Born out of the recession these children have grown up with an eye for a deal, using knowledge and financial know-how garnered from their parents to ensure they spend their money wisely.
Most Bristol Mum’s and Dad’s (90 per cent) believe they have an obligation to the younger generation and the future economy to instil these values in their offspring.
It’s therefore no surprise 56 per cent of parents in Bristol agree their kids have a greater awareness of money than they did when they were young, with nearly two thirds (61 per cent) boasting that their children are exceptional bargain hunters.

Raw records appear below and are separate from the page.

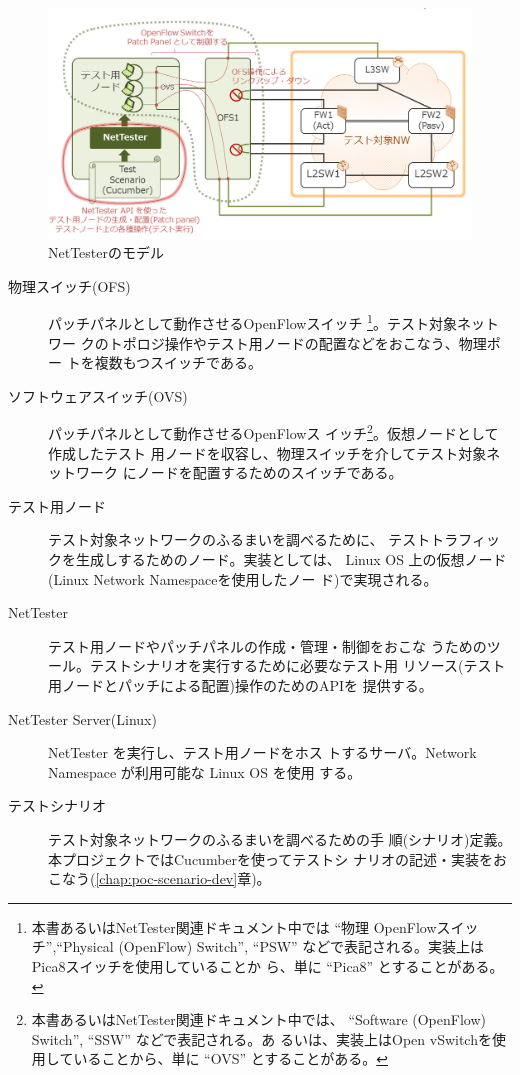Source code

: \begin{figure}[h]
 \centering
 \includegraphics[scale=0.6]{img/model-nettester.png}
 \caption{NetTesterのモデル}
 \label{fig:model-nettester}
\end{figure}


\begin{description}
 \item[物理スイッチ(OFS)] パッチパネルとして動作させるOpenFlowスイッチ
            \footnote{本書あるいはNetTester関連ドキュメント中では ``物理
            OpenFlowスイッチ'',``Physical (OpenFlow) Switch'', ``PSW''
            などで表記される。実装上はPica8スイッチを使用していることか
            ら、単に ``Pica8'' とすることがある。}。テスト対象ネットワー
            クのトポロジ操作やテスト用ノードの配置などをおこなう、物理ポー
            トを複数もつスイッチである。
 \item[ソフトウェアスイッチ(OVS)] パッチパネルとして動作させるOpenFlowス
            イッチ\footnote{本書あるいはNetTester関連ドキュメント中では、
            ``Software (OpenFlow) Switch'', ``SSW'' などで表記される。あ
            るいは、実装上はOpen vSwitchを使用していることから、単に
            ``OVS'' とすることがある。}。仮想ノードとして作成したテスト
            用ノードを収容し、物理スイッチを介してテスト対象ネットワーク
            にノードを配置するためのスイッチである。
 \item[テスト用ノード] テスト対象ネットワークのふるまいを調べるために、
            テストトラフィックを生成しするためのノード。実装としては、
            Linux OS 上の仮想ノード(Linux Network Namespaceを使用したノー
            ド)で実現される。
 \item[NetTester] テスト用ノードやパッチパネルの作成・管理・制御をおこな
            うためのツール。テストシナリオを実行するために必要なテスト用
            リソース(テスト用ノードとパッチによる配置)操作のためのAPIを
            提供する。
 \item[NetTester Server(Linux)] NetTester を実行し、テスト用ノードをホス
            トするサーバ。Network Namespace が利用可能な Linux OS を使用
            する。
 \item[テストシナリオ] テスト対象ネットワークのふるまいを調べるための手
            順(シナリオ)定義。本プロジェクトではCucumberを使ってテストシ
            ナリオの記述・実装をおこなう(\ref{chap:poc-scenario-dev}章)。
\end{description}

According to the TK Maxx Young Shoppers study these good money morals are being put into practice by Bristol kids, as follows:
· Four in five (83 per cent) 5-11 year olds know how to spot a deal
· Over two-thirds (73 per cent) of children carefully check the price on labels before making a decision
· Two thirds of primary school kids (67 per cent) go as far as adding up the cost of their shopping trip
· 37 per cent of kids replace items with something cheaper if they go over budget
In response, Bristol kids are enjoying a newfound responsibility, independence and opportunity to shape their own style with over a quarter (27 per cent) as young as five being the key decision maker when buying their clothes.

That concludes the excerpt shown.